More than a dozen small business owners in six states report that even after their revenues vanished due to pandemic shutdowns, the lenders kept extracting money from their bank accounts and sometimes took legal action to freeze their assets.
The New York attorney general is suing RCG Advances, saying that it sometimes threatened physical violence to collect repayment. Another similar cash advance company, Par Funding, was raided by the FBI on July 28 and has been sued by the Securities and Exchange Commission (SEC). The Philadelphia-based company’s CEO, Joseph LaForte, was arrested on August 7 on a weapons charge in Pennsylvania and is now in federal custody. The SEC identified LaForte as a “twice-convicted felon” who, in 2009, was charged with conspiracy to operate an illegal gambling business and was ordered to pay $14.1 million in restitution for grand larceny and money laundering.
“We’re looking hard to make sure that those lenders aren’t adding to the misery and setting small businesses up to fail,” said Rohit Chopra, a commissioner of the FTC, in an interview with NBC. “We’ve started suing some of them and I’m looking for a systemic solution that makes sure they can all be wiped out before they do more damage.”
MORE ON THE PANDEMIC
Roughly six months after the U.S. reported its first coronavirus case, the number of infections now top 20 million worldwide. More than half of the cases are in the U.S., India and Brazil. Health officials believe the actual number is higher, given testing limitations and the fact that about 40 percent of those infected have no symptoms. The U.S. death rate, more than 163,000, is the highest in the world.
According to the American Health Care Association and National Center for Assisted Living, a spike in new Covid-19 cases in U.S. nursing homes is being attributed to community spread and a surge in infections in the general population. A lack of rapid testing and personal protective equipment is also contributing to the increase. Covid-19 cases in nursing homes rose to 8,628 for the week of July 19, from a low of 5,468, just one month earlier.
Teens who use e-cigarettes, or vapes, are up to seven times more likely to contract coronavirus than non-vape users, this according to a new study conducted by the Stanford University School of Medicine.
The study is based on the surveys of over 4,300 young people age 13 to 24 in the U.S. Results found that young people who had ever used e-cigarettes were five times more likely to be diagnosed with the virus, while those who had used both e-cigarettes and regular cigarettes within the previous 30 days were about seven times as likely to be diagnosed with the disease.

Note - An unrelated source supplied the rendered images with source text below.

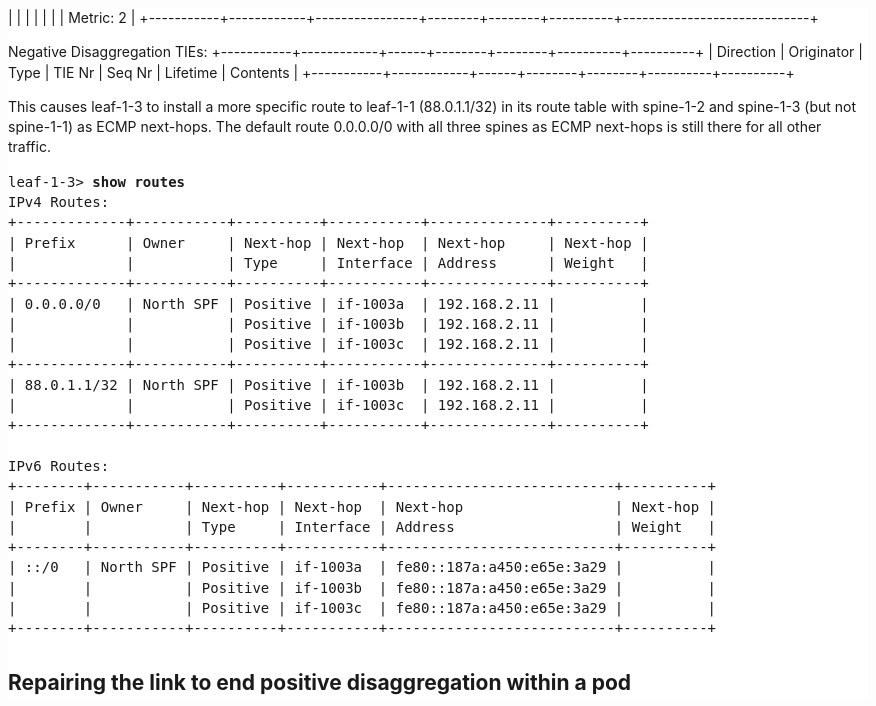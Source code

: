|           |            |                |        |        |          |   Metric: 2                 |
+-----------+------------+----------------+--------+--------+----------+-----------------------------+

Negative Disaggregation TIEs:
+-----------+------------+------+--------+--------+----------+----------+
| Direction | Originator | Type | TIE Nr | Seq Nr | Lifetime | Contents |
+-----------+------------+------+--------+--------+----------+----------+
</pre>

This causes leaf-1-3 to install a more specific route to leaf-1-1 (88.0.1.1/32) in its route table
with spine-1-2 and spine-1-3 (but not spine-1-1) as ECMP next-hops.
The default route 0.0.0.0/0 with all three spines as ECMP next-hops is still there for all other
traffic.

<pre>
leaf-1-3> <b>show routes</b>
IPv4 Routes:
+-------------+-----------+----------+-----------+--------------+----------+
| Prefix      | Owner     | Next-hop | Next-hop  | Next-hop     | Next-hop |
|             |           | Type     | Interface | Address      | Weight   |
+-------------+-----------+----------+-----------+--------------+----------+
| 0.0.0.0/0   | North SPF | Positive | if-1003a  | 192.168.2.11 |          |
|             |           | Positive | if-1003b  | 192.168.2.11 |          |
|             |           | Positive | if-1003c  | 192.168.2.11 |          |
+-------------+-----------+----------+-----------+--------------+----------+
| 88.0.1.1/32 | North SPF | Positive | if-1003b  | 192.168.2.11 |          |
|             |           | Positive | if-1003c  | 192.168.2.11 |          |
+-------------+-----------+----------+-----------+--------------+----------+

IPv6 Routes:
+--------+-----------+----------+-----------+---------------------------+----------+
| Prefix | Owner     | Next-hop | Next-hop  | Next-hop                  | Next-hop |
|        |           | Type     | Interface | Address                   | Weight   |
+--------+-----------+----------+-----------+---------------------------+----------+
| ::/0   | North SPF | Positive | if-1003a  | fe80::187a:a450:e65e:3a29 |          |
|        |           | Positive | if-1003b  | fe80::187a:a450:e65e:3a29 |          |
|        |           | Positive | if-1003c  | fe80::187a:a450:e65e:3a29 |          |
+--------+-----------+----------+-----------+---------------------------+----------+
</pre>

## Repairing the link to end positive disaggregation within a pod
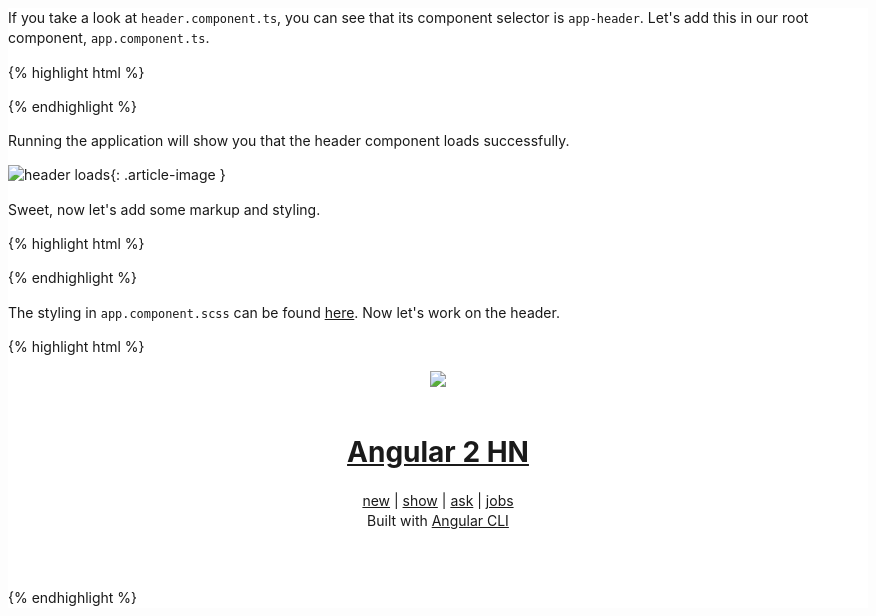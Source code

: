 If you take a look at `header.component.ts`, you can see that its component selector is `app-header`. Let's add this in our root component, `app.component.ts`.

{% highlight html %}


<app-header></app-header>
{% endhighlight %}

Running the application will show you that the header component loads successfully.

![header loads](https://i.imgur.com/8upqeWW.png "Header Loads"){: .article-image }

Sweet, now let's add some markup and styling.

{% highlight html %}


<div id="wrapper">
  <app-header></app-header>
</div>
{% endhighlight %}

The styling in `app.component.scss` can be found [here](https://github.com/housseindjirdeh/angular2-hn/blob/initial-setup/src/app/app.component.scss). Now let's work on the header.

{% highlight html %}


<header id="header">
  <a class="home-link" href="/">
    <img class="logo" src="https://i.imgur.com/J303pQ4.png">
  </a>
  <div class="header-text">
    <div class="left">
      <h1 class="name">
        <a href="/">Angular 2 HN</a>
      </h1>
      <span class="header-nav">
        <a href="">new</a>
        <span class="divider">
          |
        </span>
        <a href="">show</a>
        <span class="divider">
          |
        </span>
        <a href="">ask</a>
        <span class="divider">
          |
        </span>
        <a href="">jobs</a>
      </span>
    </div>
    <div class="info">
      Built with <a href="https://cli.angular.io/" target="_blank">Angular CLI</a>
    </div>
  </div>
</header>
{% endhighlight %}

Officials in the Big Ten and Pac-12 are continuing discussions about whether to cancel college football this fall due to the pandemic.
On Tuesday, the University of Massachusetts decided to cancel the fall season, joining Connecticut. UMass is the 27th Bowl Subdivision program to put off fall sports.
Pac-12 leaders are awaiting suggestions from the conference’s medical advisory panel. Doctors in the conference say the rate of positive COVID-19 tests in Pac-12 states will be a critical factor in determining whether teams can play. Growing data about myocarditis, or inflammation of the heart, found in some recovered Covid-19 patients, is also a concern among college sports leaders and school administrators.
The Pac-12′s season is scheduled to start Sept. 26.
Dollar Tree and Family Dollar have joined a growing list of retailers that require customers to wear masks while shopping. The initial policy of the two stores only requested customers wear face coverings in stores where local and states mandates were put into place.
In July, Walmart, Kroger, Best Buy began requiring masks along with other businesses. Target, Old Navy and McDonald’s started requiring masks at stores nationwide Aug. 1.